Harry-Potter-Autorin kritisiert Transgender. Das bringt sie in Konflikt mit neuem schottischem Hassrede-Gesetz

Kämpferin für Frauenrechte oder Hetzerin gegen Transgender? Die Meinungen zur Harry-Potter-Autorin J.K. Rowling gehen auseinande
Kämpferin für Frauenrechte oder Hetzerin gegen Transgender? Die Meinungen zur Harry-Potter-Autorin J.K. Rowling gehen auseinander. FOTO: JOEL C. RYAN/INVISION VIA AP/DPA
Kämpferin für Frauenrechte oder Hetzerin gegen Transgender? Die Meinungen zur Harry-Potter-Autorin J.K. Rowling gehen auseinander. FOTO: JOEL C. RYAN/INVISION VIA AP/DPA

LONDON. Es hat nicht lang gedauert. Am Montagmorgen hatte J.K. Rowling auf X, vormals Twitter, die schottische Polizei aufgefordert, sie wegen des Verstoßes gegen das soeben eingeführte Hassgesetz zu verhaften. Am Dienstagabend erklärten die Gesetzeshüter, dass die genderkritischen und von manchen als transphob empfundenen Twitter-Postings der Harry-Potter-Autorin nicht kriminell seien und sie deswegen nicht strafverfolgt würde. Ein Stoßseufzer der Erleichterung ging daraufhin durch Schottland.

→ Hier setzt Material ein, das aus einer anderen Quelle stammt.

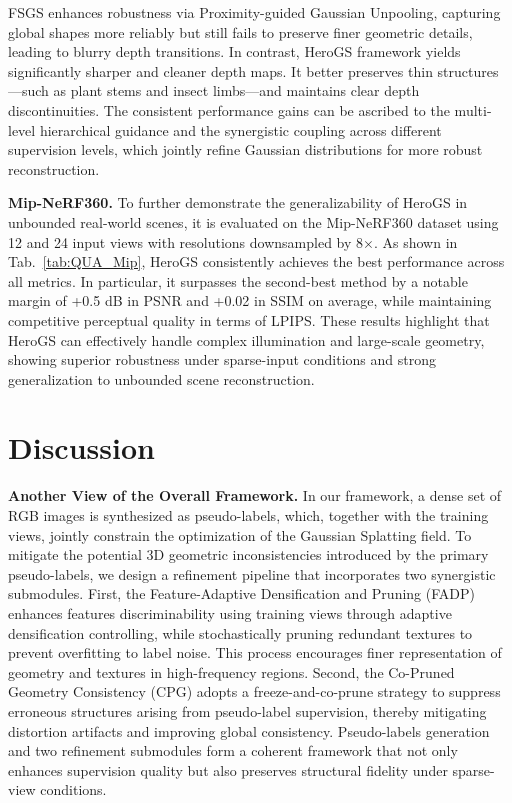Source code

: FSGS enhances robustness via Proximity-guided Gaussian Unpooling, capturing global shapes more reliably but still fails to preserve finer geometric details, leading to blurry depth transitions. In contrast, HeroGS framework yields significantly sharper and cleaner depth maps. It better preserves thin structures—such as plant stems and insect limbs—and maintains clear depth discontinuities. The consistent performance gains can be ascribed to the multi-level hierarchical guidance and the synergistic coupling across different supervision levels, which jointly refine Gaussian distributions for more robust reconstruction.

\textbf{Mip-NeRF360.}
To further demonstrate the generalizability of HeroGS in unbounded real-world scenes, it is evaluated on the Mip-NeRF360 dataset using 12 and 24 input views with resolutions downsampled by 8$\times$. As shown in Tab.~\ref{tab:QUA_Mip}, HeroGS consistently achieves the best performance across all metrics. In particular, it surpasses the second-best method by a notable margin of +0.5 dB in PSNR and +0.02 in SSIM on average, while maintaining competitive perceptual quality in terms of LPIPS. These results highlight that HeroGS can effectively handle complex illumination and large-scale geometry, showing superior robustness under sparse-input conditions and strong generalization to unbounded scene reconstruction.

\section{Discussion}
\textbf{Another View of the Overall Framework.}
In our framework, a dense set of RGB images is synthesized as pseudo-labels, which, together with the training views, jointly constrain the optimization of the Gaussian Splatting field. To mitigate the potential 3D geometric inconsistencies introduced by the primary pseudo-labels, we design a refinement pipeline that incorporates two synergistic submodules. First, the Feature-Adaptive Densification and Pruning (FADP) enhances features discriminability using training views through adaptive densification controlling, while stochastically pruning redundant textures to prevent overfitting to label noise. This process encourages finer representation of geometry and textures in high-frequency regions. Second, the Co-Pruned Geometry Consistency (CPG) adopts a freeze-and-co-prune strategy to suppress erroneous structures arising from pseudo-label supervision, thereby mitigating distortion artifacts and improving global consistency. Pseudo-labels generation and two refinement submodules form a coherent framework that not only enhances supervision quality but also preserves structural fidelity under sparse-view conditions.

Im Land nördlich des Hadrianswalls wird gerade ein Kulturkampf ausgefochten. Am Ostermontag trat in Schottland ein neues Gesetz zu Hasskriminalität in Kraft, und nicht nur J.K. Rowling hält es für einen schlechten Aprilscherz. Der »Hate Crime and Public Order Act« droht bis zu sieben Jahre Gefängnis denen an, die zum Hass auf geschützte Personengruppen aufhetzen. Neben rassistisch motivierten Anfeindungen sind auch solche aufgrund von Religion, sexueller Orientierung, Behinderung, Alter oder Trans-Identität strafbewehrt. Die Kritiker des Gesetzes sehen eine Gefahr für die Rede- und Meinungsfreiheit.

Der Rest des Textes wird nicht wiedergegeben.